Acanthogonatus chilechico

Scientific classification
- Kingdom: Animalia
- Phylum: Arthropoda
- Subphylum: Chelicerata
- Class: Arachnida
- Order: Araneae
- Infraorder: Mygalomorphae
- Family: Pycnothelidae
- Genus: Acanthogonatus
- Species: A. chilechico
- Binomial name: Acanthogonatus chilechico Goloboff, 1995

= Acanthogonatus chilechico =

- Authority: Goloboff, 1995

Species of spider

Acanthogonatus chilechico is a mygalomorph spider of Chile, its name arising from its type locality: Chile Chico, General Carrera, Region XI (de Aysén), Chile. This species is most similar to A. notatus, but is distinguished by a less developed embolar flange and by having the basal portion of the bulb narrower in lateral view, and the presence of more numerous spines on its metatarsus I.

==Description==
- Male: total length 11.74 mm; cephalothorax length 5.04 mm, width 4.18 mm; cephalic region length 3.22 mm, width 2.66 mm; medial ocular quadrangle 0.49 mm, width 0.87 mm; labium length 0.5 mm, width 0.93 mm; sternum length 2.90 mm, width 2.14 mm.
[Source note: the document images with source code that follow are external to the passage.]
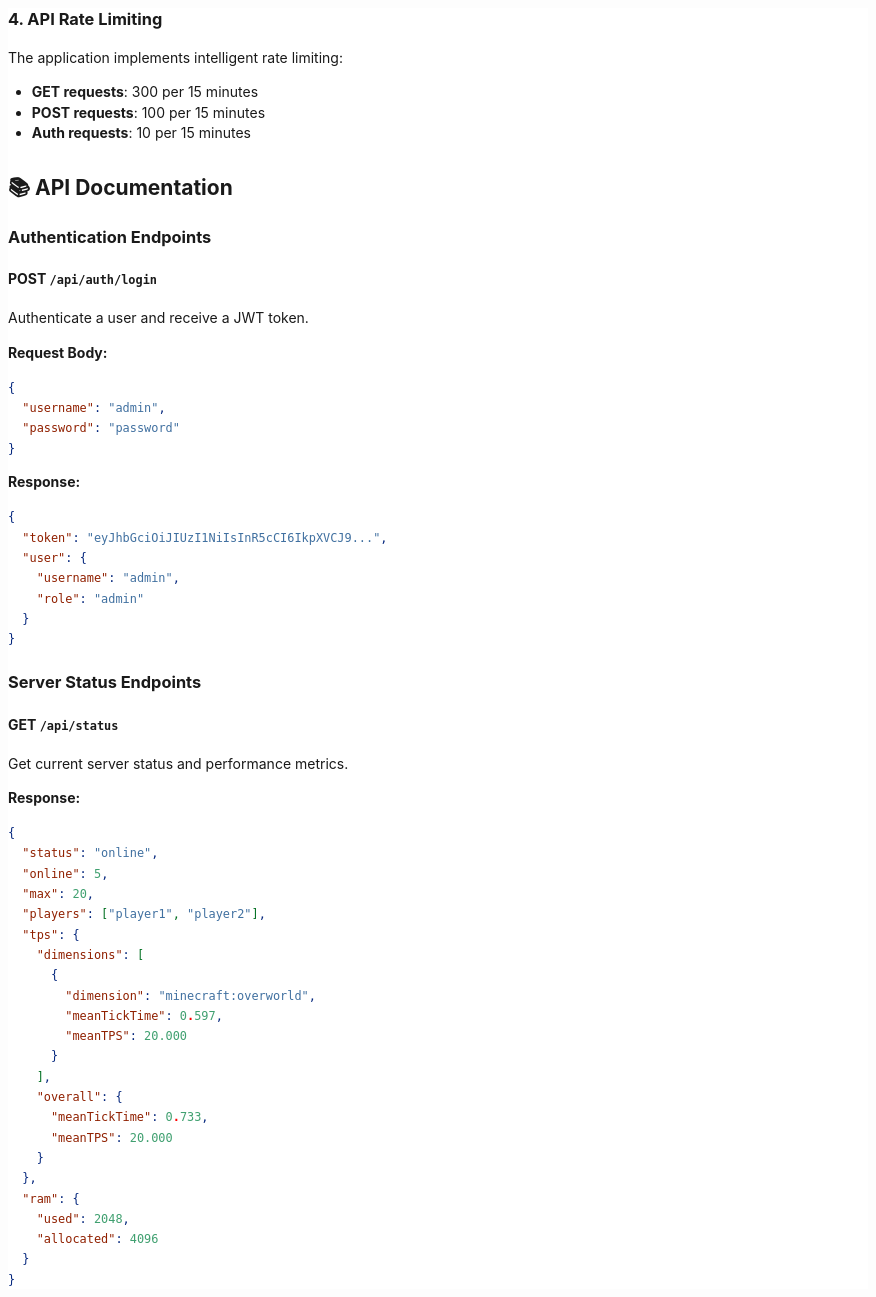 ### 4. API Rate Limiting
The application implements intelligent rate limiting:
- **GET requests**: 300 per 15 minutes
- **POST requests**: 100 per 15 minutes
- **Auth requests**: 10 per 15 minutes

## 📚 API Documentation

### Authentication Endpoints

#### POST `/api/auth/login`
Authenticate a user and receive a JWT token.

**Request Body:**
```json
{
  "username": "admin",
  "password": "password"
}
```

**Response:**
```json
{
  "token": "eyJhbGciOiJIUzI1NiIsInR5cCI6IkpXVCJ9...",
  "user": {
    "username": "admin",
    "role": "admin"
  }
}
```

### Server Status Endpoints

#### GET `/api/status`
Get current server status and performance metrics.

**Response:**
```json
{
  "status": "online",
  "online": 5,
  "max": 20,
  "players": ["player1", "player2"],
  "tps": {
    "dimensions": [
      {
        "dimension": "minecraft:overworld",
        "meanTickTime": 0.597,
        "meanTPS": 20.000
      }
    ],
    "overall": {
      "meanTickTime": 0.733,
      "meanTPS": 20.000
    }
  },
  "ram": {
    "used": 2048,
    "allocated": 4096
  }
}
```
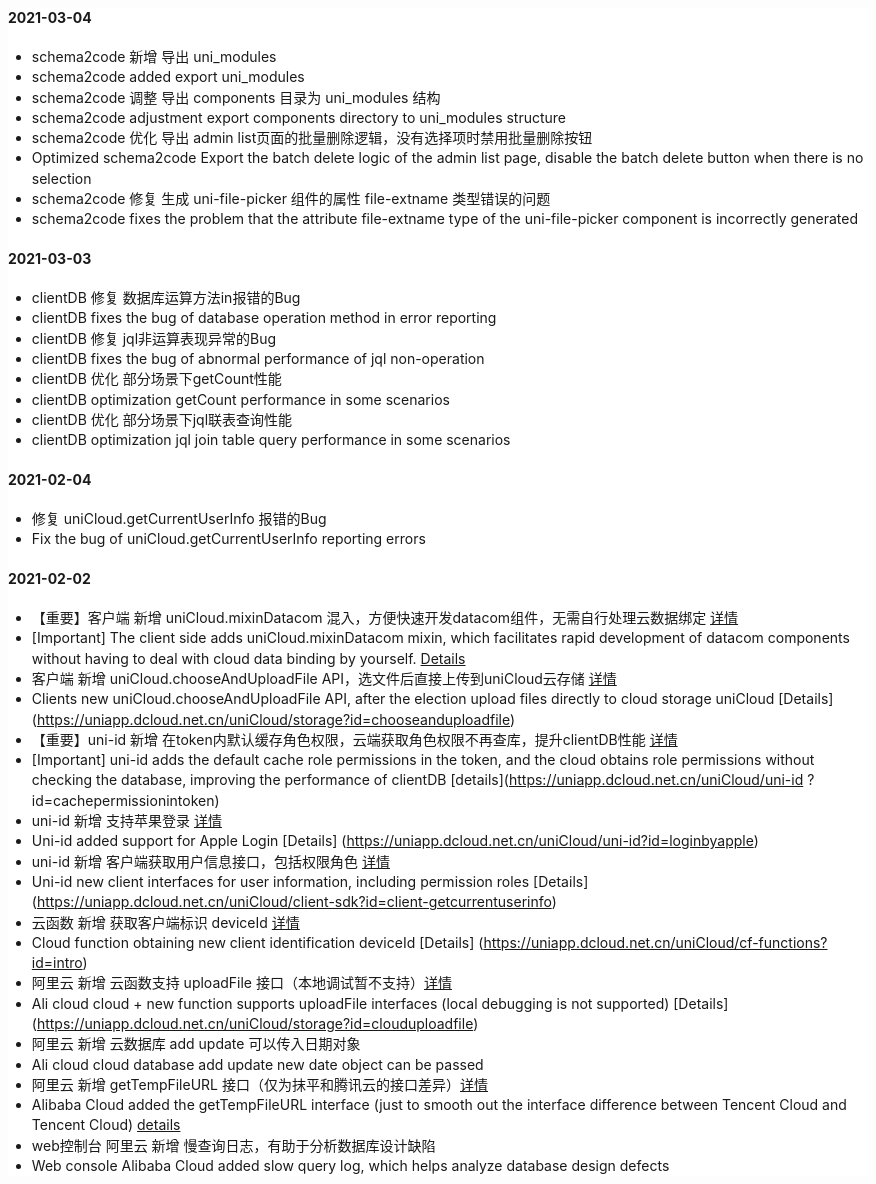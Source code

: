 #### 2021-03-04
  + schema2code 新增 导出 uni_modules
  + schema2code added export uni_modules
  + schema2code 调整 导出 components 目录为 uni_modules 结构
  + schema2code adjustment export components directory to uni_modules structure
  + schema2code 优化 导出 admin list页面的批量删除逻辑，没有选择项时禁用批量删除按钮
  + Optimized schema2code Export the batch delete logic of the admin list page, disable the batch delete button when there is no selection
  + schema2code 修复 生成 uni-file-picker 组件的属性 file-extname 类型错误的问题
  + schema2code fixes the problem that the attribute file-extname type of the uni-file-picker component is incorrectly generated
#### 2021-03-03
  + clientDB 修复 数据库运算方法in报错的Bug
  + clientDB fixes the bug of database operation method in error reporting
  + clientDB 修复 jql非运算表现异常的Bug
  + clientDB fixes the bug of abnormal performance of jql non-operation
  + clientDB 优化 部分场景下getCount性能
  + clientDB optimization getCount performance in some scenarios
  + clientDB 优化 部分场景下jql联表查询性能
  + clientDB optimization jql join table query performance in some scenarios
#### 2021-02-04
  + 修复 uniCloud.getCurrentUserInfo 报错的Bug
  + Fix the bug of uniCloud.getCurrentUserInfo reporting errors

#### 2021-02-02
  + 【重要】客户端 新增 uniCloud.mixinDatacom 混入，方便快速开发datacom组件，无需自行处理云数据绑定 [详情](https://uniapp.dcloud.net.cn/component/datacom?id=mixindatacom)
  + [Important] The client side adds uniCloud.mixinDatacom mixin, which facilitates rapid development of datacom components without having to deal with cloud data binding by yourself. [Details](https://uniapp.dcloud.net.cn/component/datacom?id=mixindatacom)
  + 客户端 新增 uniCloud.chooseAndUploadFile API，选文件后直接上传到uniCloud云存储 [详情](https://uniapp.dcloud.net.cn/uniCloud/storage?id=chooseanduploadfile)
  + Clients new uniCloud.chooseAndUploadFile API, after the election upload files directly to cloud storage uniCloud [Details] (https://uniapp.dcloud.net.cn/uniCloud/storage?id=chooseanduploadfile)
  + 【重要】uni-id 新增 在token内默认缓存角色权限，云端获取角色权限不再查库，提升clientDB性能 [详情](https://uniapp.dcloud.net.cn/uniCloud/uni-id?id=cachepermissionintoken)
  + [Important] uni-id adds the default cache role permissions in the token, and the cloud obtains role permissions without checking the database, improving the performance of clientDB [details](https://uniapp.dcloud.net.cn/uniCloud/uni-id ?id=cachepermissionintoken)
  + uni-id 新增 支持苹果登录 [详情](https://uniapp.dcloud.net.cn/uniCloud/uni-id?id=loginbyapple)
  + Uni-id added support for Apple Login [Details] (https://uniapp.dcloud.net.cn/uniCloud/uni-id?id=loginbyapple)
  + uni-id 新增 客户端获取用户信息接口，包括权限角色 [详情](https://uniapp.dcloud.net.cn/uniCloud/client-sdk?id=client-getcurrentuserinfo)
  + Uni-id new client interfaces for user information, including permission roles [Details] (https://uniapp.dcloud.net.cn/uniCloud/client-sdk?id=client-getcurrentuserinfo)
  + 云函数 新增 获取客户端标识 deviceId [详情](https://uniapp.dcloud.net.cn/uniCloud/cf-functions?id=intro)
  + Cloud function obtaining new client identification deviceId [Details] (https://uniapp.dcloud.net.cn/uniCloud/cf-functions?id=intro)
  + 阿里云 新增 云函数支持 uploadFile 接口（本地调试暂不支持）[详情](https://uniapp.dcloud.net.cn/uniCloud/storage?id=clouduploadfile)
  + Ali cloud cloud + new function supports uploadFile interfaces (local debugging is not supported) [Details] (https://uniapp.dcloud.net.cn/uniCloud/storage?id=clouduploadfile)
  + 阿里云 新增 云数据库 add update 可以传入日期对象
  + Ali cloud cloud database add update new date object can be passed
  + 阿里云 新增 getTempFileURL 接口（仅为抹平和腾讯云的接口差异）[详情](https://uniapp.dcloud.net.cn/uniCloud/storage?id=cloudgettempfileurl)
  + Alibaba Cloud added the getTempFileURL interface (just to smooth out the interface difference between Tencent Cloud and Tencent Cloud) [details](https://uniapp.dcloud.net.cn/uniCloud/storage?id=cloudgettempfileurl)
  + web控制台 阿里云 新增 慢查询日志，有助于分析数据库设计缺陷
  + Web console Alibaba Cloud added slow query log, which helps analyze database design defects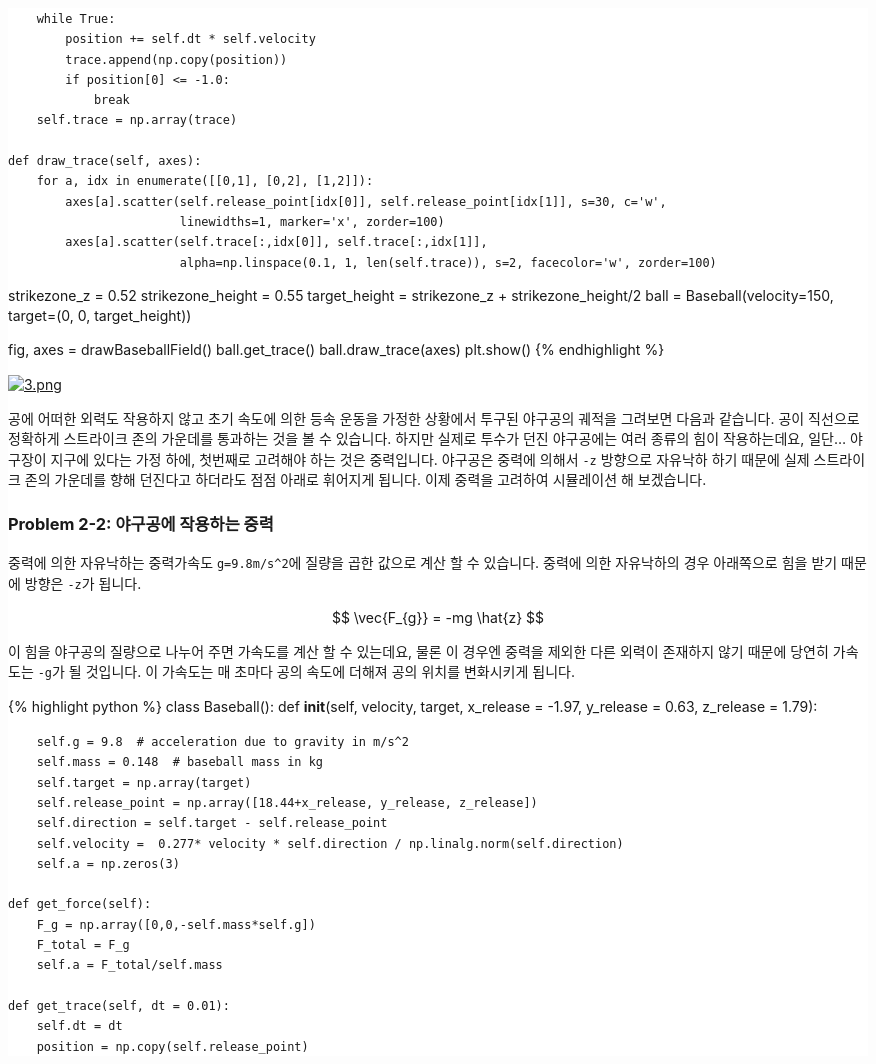         while True:
            position += self.dt * self.velocity
            trace.append(np.copy(position))
            if position[0] <= -1.0:
                break
        self.trace = np.array(trace)

    def draw_trace(self, axes):
        for a, idx in enumerate([[0,1], [0,2], [1,2]]):
            axes[a].scatter(self.release_point[idx[0]], self.release_point[idx[1]], s=30, c='w',
                            linewidths=1, marker='x', zorder=100)
            axes[a].scatter(self.trace[:,idx[0]], self.trace[:,idx[1]],
                            alpha=np.linspace(0.1, 1, len(self.trace)), s=2, facecolor='w', zorder=100)

strikezone_z = 0.52
strikezone_height = 0.55
target_height = strikezone_z + strikezone_height/2
ball = Baseball(velocity=150, target=(0, 0, target_height))

fig, axes = drawBaseballField()
ball.get_trace()
ball.draw_trace(axes)
plt.show()
{% endhighlight %}

[![3.png](https://i.postimg.cc/fTgtwqdb/3.png)](https://postimg.cc/56LNg3nc)

공에 어떠한 외력도 작용하지 않고 초기 속도에 의한 등속 운동을 가정한 상황에서 투구된 야구공의 궤적을 그려보면 다음과 같습니다. 공이 직선으로 정확하게 스트라이크 존의 가운데를 통과하는 것을 볼 수 있습니다. 하지만 실제로 투수가 던진 야구공에는 여러 종류의 힘이 작용하는데요, 일단… 야구장이 지구에 있다는 가정 하에, 첫번째로 고려해야 하는 것은 중력입니다. 야구공은 중력에 의해서 `-z` 방향으로 자유낙하 하기 때문에 실제 스트라이크 존의 가운데를 향해 던진다고 하더라도 점점 아래로 휘어지게 됩니다. 이제 중력을 고려하여 시뮬레이션 해 보겠습니다.

### Problem 2-2: 야구공에 작용하는 중력

중력에 의한 자유낙하는 중력가속도 `g=9.8m/s^2`에 질량을 곱한 값으로 계산 할 수 있습니다. 중력에 의한 자유낙하의 경우 아래쪽으로 힘을 받기 때문에 방향은 `-z`가 됩니다. 

$$
\vec{F_{g}} = -mg \hat{z}
$$

이 힘을 야구공의 질량으로 나누어 주면 가속도를 계산 할 수 있는데요, 물론 이 경우엔 중력을 제외한 다른 외력이 존재하지 않기 때문에 당연히 가속도는 `-g`가 될 것입니다. 이 가속도는 매 초마다 공의 속도에 더해져 공의 위치를 변화시키게 됩니다. 

{% highlight python %}
class Baseball():
    def __init__(self,
                 velocity,
                 target,
                 x_release = -1.97,
                 y_release = 0.63,
                 z_release = 1.79):

        self.g = 9.8  # acceleration due to gravity in m/s^2
        self.mass = 0.148  # baseball mass in kg
        self.target = np.array(target)
        self.release_point = np.array([18.44+x_release, y_release, z_release])
        self.direction = self.target - self.release_point
        self.velocity =  0.277* velocity * self.direction / np.linalg.norm(self.direction)
        self.a = np.zeros(3)

    def get_force(self):
        F_g = np.array([0,0,-self.mass*self.g])
        F_total = F_g
        self.a = F_total/self.mass

    def get_trace(self, dt = 0.01):
        self.dt = dt
        position = np.copy(self.release_point)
Its labium has no cuspules. A serrula is present on the anterior edge only. Its sternal sigilla is small, oval and submarginal; it possesses a weakly rebordered sternum. Chelicerae: rastellum is formed by attenuate setae; its 6 teeth are widely spaced. Cheliceral tumescence is white and flat. Its metatarsus is almost straight. The entire spider is yellowish-brown in colour, while its abdomen has darker spots, forming a chevron.

==Distribution==
It is known to habitate only in the type locality.